The problem → Leaving nothing out, set down all the data exactly.

Working data →
== Segment start ==

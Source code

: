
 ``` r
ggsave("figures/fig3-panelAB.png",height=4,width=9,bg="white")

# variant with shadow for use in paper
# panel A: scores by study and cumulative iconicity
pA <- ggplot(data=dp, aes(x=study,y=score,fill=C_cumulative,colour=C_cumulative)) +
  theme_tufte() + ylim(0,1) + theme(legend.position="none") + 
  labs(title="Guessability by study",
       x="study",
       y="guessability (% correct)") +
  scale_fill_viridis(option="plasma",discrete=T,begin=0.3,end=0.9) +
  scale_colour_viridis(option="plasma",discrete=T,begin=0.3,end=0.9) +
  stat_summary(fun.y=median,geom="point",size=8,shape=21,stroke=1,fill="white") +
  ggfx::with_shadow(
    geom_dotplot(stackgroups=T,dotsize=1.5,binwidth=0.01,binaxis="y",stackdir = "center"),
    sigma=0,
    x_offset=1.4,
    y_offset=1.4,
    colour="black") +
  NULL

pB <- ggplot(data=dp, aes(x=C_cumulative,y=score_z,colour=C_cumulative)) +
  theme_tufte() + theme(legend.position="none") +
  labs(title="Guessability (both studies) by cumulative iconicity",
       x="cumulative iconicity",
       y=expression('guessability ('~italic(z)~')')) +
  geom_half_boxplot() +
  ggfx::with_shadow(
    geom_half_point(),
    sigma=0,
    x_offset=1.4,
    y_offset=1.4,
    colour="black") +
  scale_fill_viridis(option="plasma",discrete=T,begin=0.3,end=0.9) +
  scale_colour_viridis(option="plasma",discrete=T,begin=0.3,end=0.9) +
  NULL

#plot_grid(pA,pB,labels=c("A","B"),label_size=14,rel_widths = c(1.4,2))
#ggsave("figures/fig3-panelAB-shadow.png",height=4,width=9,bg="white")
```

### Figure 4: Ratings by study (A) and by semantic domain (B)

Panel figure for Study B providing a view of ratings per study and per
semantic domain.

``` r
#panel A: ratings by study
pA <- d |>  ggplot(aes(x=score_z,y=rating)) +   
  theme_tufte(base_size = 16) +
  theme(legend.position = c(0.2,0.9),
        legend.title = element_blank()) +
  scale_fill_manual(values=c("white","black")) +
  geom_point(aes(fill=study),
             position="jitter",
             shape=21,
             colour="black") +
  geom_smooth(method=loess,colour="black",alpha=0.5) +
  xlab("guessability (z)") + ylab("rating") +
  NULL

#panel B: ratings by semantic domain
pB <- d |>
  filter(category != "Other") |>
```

== Segment end ==

Answer box →
Source code

:
 ``` r
ggsave("figures/fig3-panelAB.png",height=4,width=9,bg="white")

# variant with shadow for use in paper
# panel A: scores by study and cumulative iconicity
pA <- ggplot(data=dp, aes(x=study,y=score,fill=C_cumulative,colour=C_cumulative)) +
  theme_tufte() + ylim(0,1) + theme(legend.position="none") + 
  labs(title="Guessability by study",
       x="study",
       y="guessability (% correct)") +
  scale_fill_viridis(option="plasma",discrete=T,begin=0.3,end=0.9) +
  scale_colour_viridis(option="plasma",discrete=T,begin=0.3,end=0.9) +
  stat_summary(fun.y=median,geom="point",size=8,shape=21,stroke=1,fill="white") +
  ggfx::with_shadow(
    geom_dotplot(stackgroups=T,dotsize=1.5,binwidth=0.01,binaxis="y",stackdir = "center"),
    sigma=0,
    x_offset=1.4,
    y_offset=1.4,
    colour="black") +
  NULL

pB <- ggplot(data=dp, aes(x=C_cumulative,y=score_z,colour=C_cumulative)) +
  theme_tufte() + theme(legend.position="none") +
  labs(title="Guessability (both studies) by cumulative iconicity",
       x="cumulative iconicity",
       y=expression('guessability ('~italic(z)~')')) +
  geom_half_boxplot() +
  ggfx::with_shadow(
    geom_half_point(),
    sigma=0,
    x_offset=1.4,
    y_offset=1.4,
    colour="black") +
  scale_fill_viridis(option="plasma",discrete=T,begin=0.3,end=0.9) +
  scale_colour_viridis(option="plasma",discrete=T,begin=0.3,end=0.9) +
  NULL

#plot_grid(pA,pB,labels=c("A","B"),label_size=14,rel_widths = c(1.4,2))
#ggsave("figures/fig3-panelAB-shadow.png",height=4,width=9,bg="white")
```

### Figure 4: Ratings by study (A) and by semantic domain (B)

Panel figure for Study B providing a view of ratings per study and per
semantic domain.

``` r
#panel A: ratings by study
pA <- d |>  ggplot(aes(x=score_z,y=rating)) +   
  theme_tufte(base_size = 16) +
  theme(legend.position = c(0.2,0.9),
        legend.title = element_blank()) +
  scale_fill_manual(values=c("white","black")) +
  geom_point(aes(fill=study),
             position="jitter",
             shape=21,
             colour="black") +
  geom_smooth(method=loess,colour="black",alpha=0.5) +
  xlab("guessability (z)") + ylab("rating") +
  NULL

#panel B: ratings by semantic domain
pB <- d |>
  filter(category != "Other") |>
```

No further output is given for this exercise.